THE SCENE WAS impossible, but there it was, happening just after midnight. The man was on the ground, fighting for his life. A werewolf was tearing at his throat, growling loudly. The werewolf was a female, incredibly powerful. The victim was strong, but no match for the fangs and claws of the snarling werewolf. The victim, a black man, was wearing an expensive watch and gold chains, plus two-carat diamond earrings. He was losing too much blood and was weakening. Finally, all resistance stopped, and the victim was dead. The werewolf satiated her need for blood and then slipped into the black of night.

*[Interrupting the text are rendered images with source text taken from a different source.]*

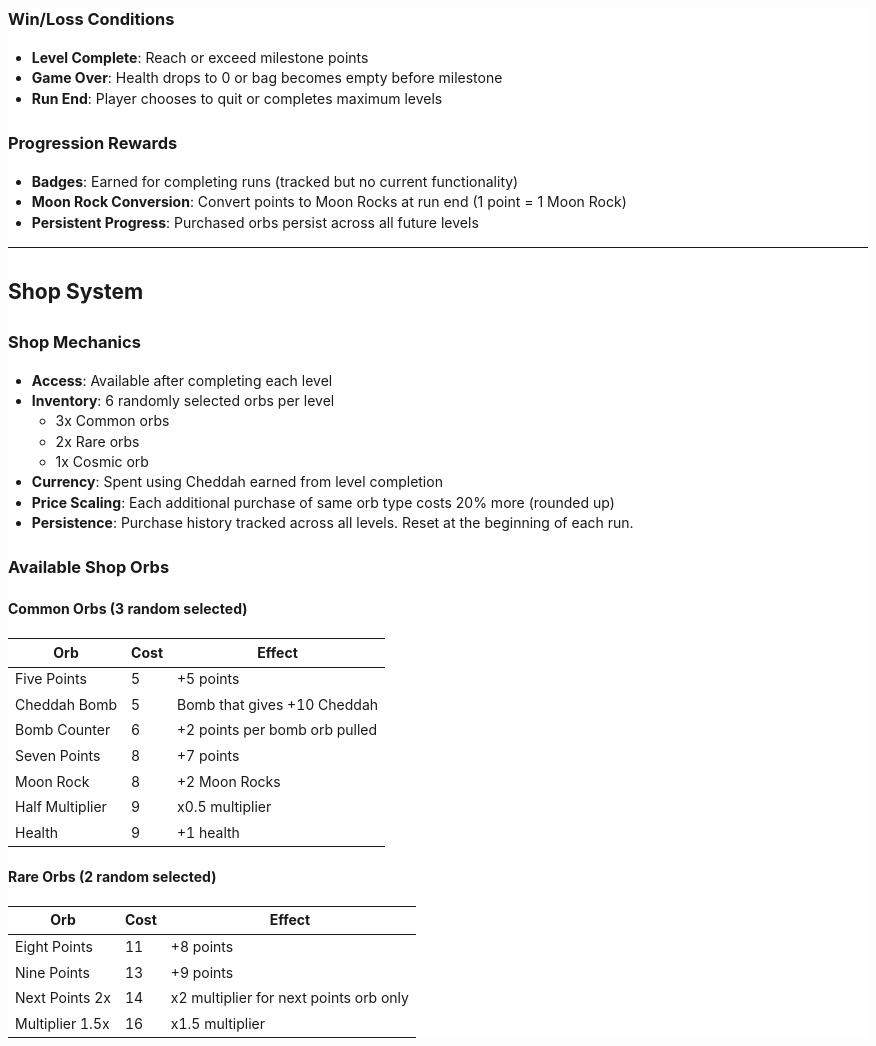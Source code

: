### Win/Loss Conditions
- **Level Complete**: Reach or exceed milestone points
- **Game Over**: Health drops to 0 or bag becomes empty before milestone
- **Run End**: Player chooses to quit or completes maximum levels

### Progression Rewards
- **Badges**: Earned for completing runs (tracked but no current functionality)
- **Moon Rock Conversion**: Convert points to Moon Rocks at run end (1 point = 1 Moon Rock)
- **Persistent Progress**: Purchased orbs persist across all future levels

---

## Shop System

### Shop Mechanics
- **Access**: Available after completing each level
- **Inventory**: 6 randomly selected orbs per level
  - 3x Common orbs
  - 2x Rare orbs  
  - 1x Cosmic orb
- **Currency**: Spent using Cheddah earned from level completion
- **Price Scaling**: Each additional purchase of same orb type costs 20% more (rounded up)
- **Persistence**: Purchase history tracked across all levels. Reset at the beginning of each run.

### Available Shop Orbs

#### Common Orbs (3 random selected)
| Orb | Cost | Effect |
|-----|------|--------|
| Five Points | 5 | +5 points |
| Cheddah Bomb | 5 | Bomb that gives +10 Cheddah |
| Bomb Counter | 6 | +2 points per bomb orb pulled |
| Seven Points | 8 | +7 points |
| Moon Rock | 8 | +2 Moon Rocks |
| Half Multiplier | 9 | x0.5 multiplier |
| Health | 9 | +1 health |

#### Rare Orbs (2 random selected)
| Orb | Cost | Effect |
|-----|------|--------|
| Eight Points | 11 | +8 points |
| Nine Points | 13 | +9 points |
| Next Points 2x | 14 | x2 multiplier for next points orb only |
| Multiplier 1.5x | 16 | x1.5 multiplier |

BRAD JACKSON WAS thirty-four years old, and a lot had transpired during those thirty-four years. A quarterback in college, an army officer for three years, an LAPD officer for three years and an attorney for the past four years. As a policeman, he discovered that the line between cop and criminal was very thin and illusive, with both sides often crossing over the ill-defined barrier. He was tall, six feet three inches and well built; working out at his health club three days a week. He had light brown hair, hazel eyes and a Cabo San Lucas tan. The women he went out with said he was very handsome. His ex-wife said he was ugly. She decided that when the court refused to award her alimony. As an attorney, he could represent rich people, who he disliked, poor people, who could not afford his services, or gang members who had the necessary funds.

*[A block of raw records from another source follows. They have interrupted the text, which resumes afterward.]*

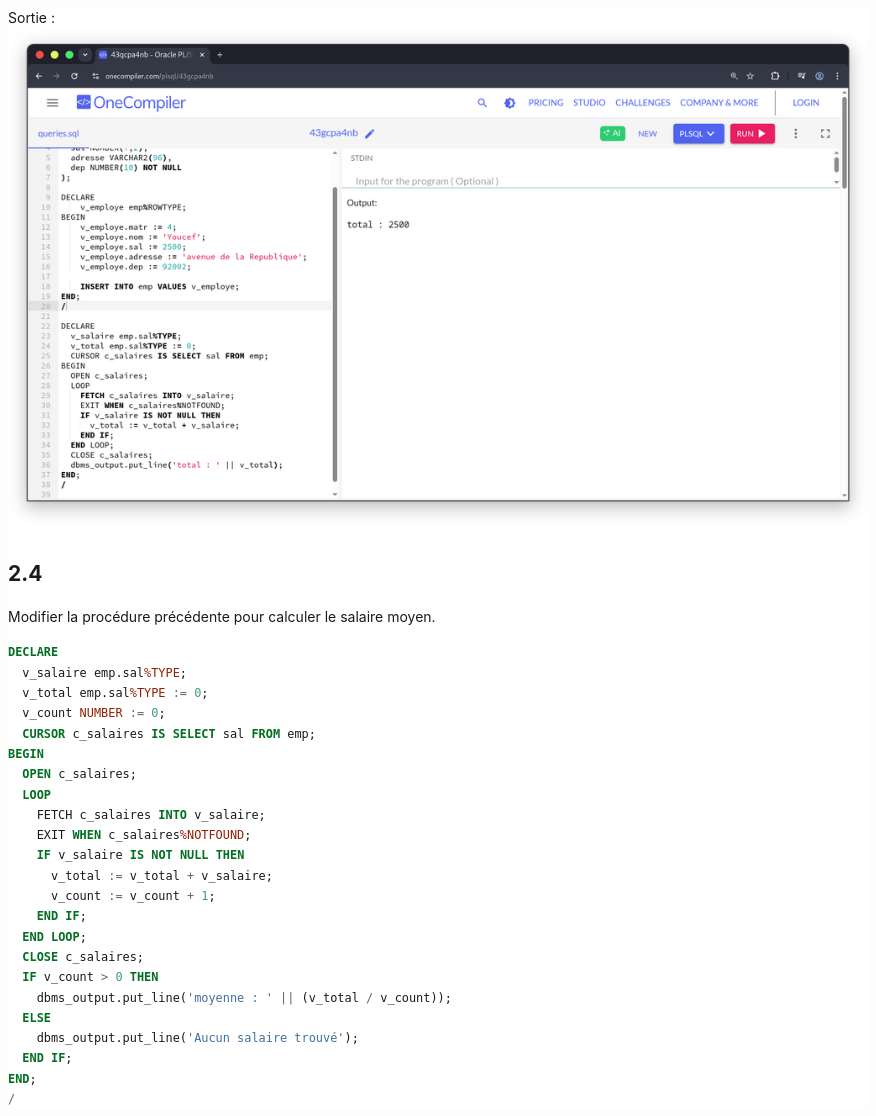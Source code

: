 Sortie :
![](Images/22.png "Question 2.3")

## 2.4
Modifier la procédure précédente pour calculer le salaire moyen.

```sql
DECLARE
  v_salaire emp.sal%TYPE;
  v_total emp.sal%TYPE := 0;
  v_count NUMBER := 0;
  CURSOR c_salaires IS SELECT sal FROM emp;
BEGIN
  OPEN c_salaires;
  LOOP
    FETCH c_salaires INTO v_salaire;
    EXIT WHEN c_salaires%NOTFOUND;
    IF v_salaire IS NOT NULL THEN
      v_total := v_total + v_salaire;
      v_count := v_count + 1;
    END IF;
  END LOOP;
  CLOSE c_salaires;
  IF v_count > 0 THEN
    dbms_output.put_line('moyenne : ' || (v_total / v_count));
  ELSE
    dbms_output.put_line('Aucun salaire trouvé');
  END IF;
END;
/
```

By representing gang members, he made numerous enemies among law enforcement agencies. He would probably have made the same number of enemies if his skills kept rich people from being convicted. Because lawyers were universally hated by policemen, it really did not make much difference which group he represented. Los Angeles County had over seven hundred gangs, some major, others smaller. Because of the large number of gangs, his courtroom skills were always in demand. He had become successful as an attorney and his law firm now employed three lawyers, one white, one Mexican and one black, plus three law clerks. He was considering hiring an Asian attorney, since the Hmong and other Asian gangs were getting stronger in the southland. The overall gang number did not include the Chinese Red Dragon, the Korean Black Dragon or the Wau Ching; these did not splinter into smaller gangs.

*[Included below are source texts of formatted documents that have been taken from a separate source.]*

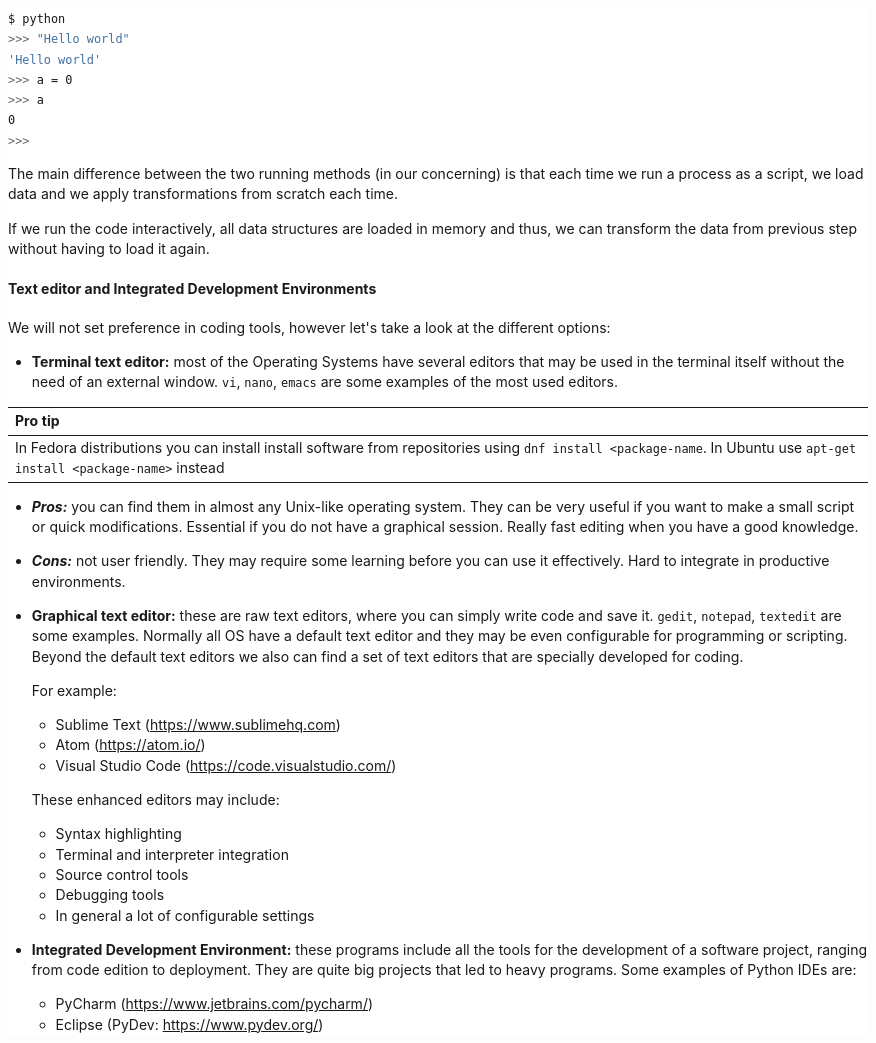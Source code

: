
 ```bash
$ python
>>> "Hello world"
'Hello world'
>>> a = 0
>>> a
0
>>> 
```

The main difference between the two running methods (in our concerning) is that each time we run a process as a script, we load data and we apply transformations from scratch each time.

If we run the code interactively, all data structures are loaded in memory and thus, we can transform the data from previous step without having to load it again.

#### Text editor and Integrated Development Environments
We will not set preference in coding tools, however let's take a look at the different options:

* **Terminal text editor:** most of the Operating Systems have several editors that may be used in the terminal itself without the need of an external window. `vi`, `nano`, `emacs` are some examples of the most used editors. 

| **Pro tip** |
|:---|
| In Fedora distributions you can install install software from repositories using `dnf install <package-name`. In Ubuntu use `apt-get install <package-name>` instead |

  * ***Pros:*** you can find them in almost any Unix-like operating system. They can be very useful if you want to make a small script or quick modifications. Essential if you do not have a graphical session. Really fast editing when you have a good knowledge.
  * ***Cons:*** not user friendly. They may require some learning before you can use it effectively. Hard to integrate in productive environments.

* **Graphical text editor:** these are raw text editors, where you can simply write code and save it. `gedit`, `notepad`, `textedit` are some examples. Normally all OS have a default text editor and they may be even configurable for programming or scripting. Beyond the default text editors we also can find a set of text editors that are specially developed for coding. 

  For example:
    * Sublime Text (https://www.sublimehq.com)
    * Atom (https://atom.io/)
    * Visual Studio Code (https://code.visualstudio.com/)

  These enhanced editors may include:
    * Syntax highlighting
    * Terminal and interpreter integration
    * Source control tools
    * Debugging tools
    * In general a lot of configurable settings

* **Integrated Development Environment:** these programs include all the tools for the development of a software project, ranging from code edition to deployment. They are quite big projects that led to heavy programs. Some examples of Python IDEs are:
  * PyCharm (https://www.jetbrains.com/pycharm/)
  * Eclipse (PyDev: https://www.pydev.org/)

His receptionist was a beautiful black woman who lived with him off and on, when she was in between boyfriends. She had just notified Brad that his appointment had arrived. His office should have been in Beverly Hills or Century City, where other prosperous attorneys were located, but his clientele felt uncomfortable in those wealthy cities. Plus, it was more dangerous to carry weapons in affluent areas. Instead he bought a building on Central Ave and it looked far too successful for the area, bars on the windows and security cameras protected the offices. He purchased the building next door, razed it, and turned it into a parking lot; complete with guard. His clients could park their expensive vehicles without fear of theft.
Brad had his receptionist bring the client back to his office. The office was not what one would expect in South/Central LA: exotic wood paneling, carpet thick enough to sleep on and a glassed-in arboretum on the north wall. The arboretum was an indoor misting rain forest, complete with ferns and flowering plants; plus, a small waterfall. Brad stood up and shook Tyrone’s hand. Tyrone’s bodyguard glared at Brad, which was normal because he hated white people.
Brad suggested, “Have a seat.”
Tyrone sat down in one of the button-back leather chairs and his bodyguard sat on the matching sofa, still scowling. Tyrone was the head of the Black P. Stone Jungle Crips, a major player in the Crips hierarchy. He was six feet tall, well-built and had a scar on his left cheek, given to him by a Blood enforcer when he was just a low-ranking soldier. He had received his AA Degree online from LA Southwest Community College while incarcerated in Soledad prison. He was probably the only Crips leader in Los Angeles with an AA Degree. He majored in Police Science.
Tyrone asked, “What did you find out?”
Brad told him, “Mostly nonsense. The deputy coroner’s report claims your lieutenant was killed by a rabid dog. But the medical report says nothing about saliva from a dog with rabies, and the black hair found on the body could not be assigned to any known breed of dog. Plus, no report of a rabid dog in the area was circulated to warn the local citizens.”
“Lester was as tough as pig iron and wouldn’t have laid down so some dog could maul him.”
“Even worse, his .40 S&W pistol was still in the back holster, so if it was a rabid dog, he’d have shot it.”
“Lester is the third one to die like that, him, a Blood lieutenant and a lieutenant from the Northside Bulldogs. The last thing we need is a war, but someone is killing off our lieutenants. We all lose soldiers, but they’re shot or stabbed, not have their throats ripped out and missing blood.”
Brad related, “My contact was able to get her hands of the other two files. Same foolishness, one blamed on a rabid dog and the other a large feral dog.”
Tyrone frowned and asked, “What’s a feral dog?”
“A feral dog is a domestic dog that has become wild and will attack other animals. If a feral pack is large enough, it might attack a man, but animal control never lets a pack of dogs survive. And the breed of a feral dog could be determined by the dog hair left on the body.”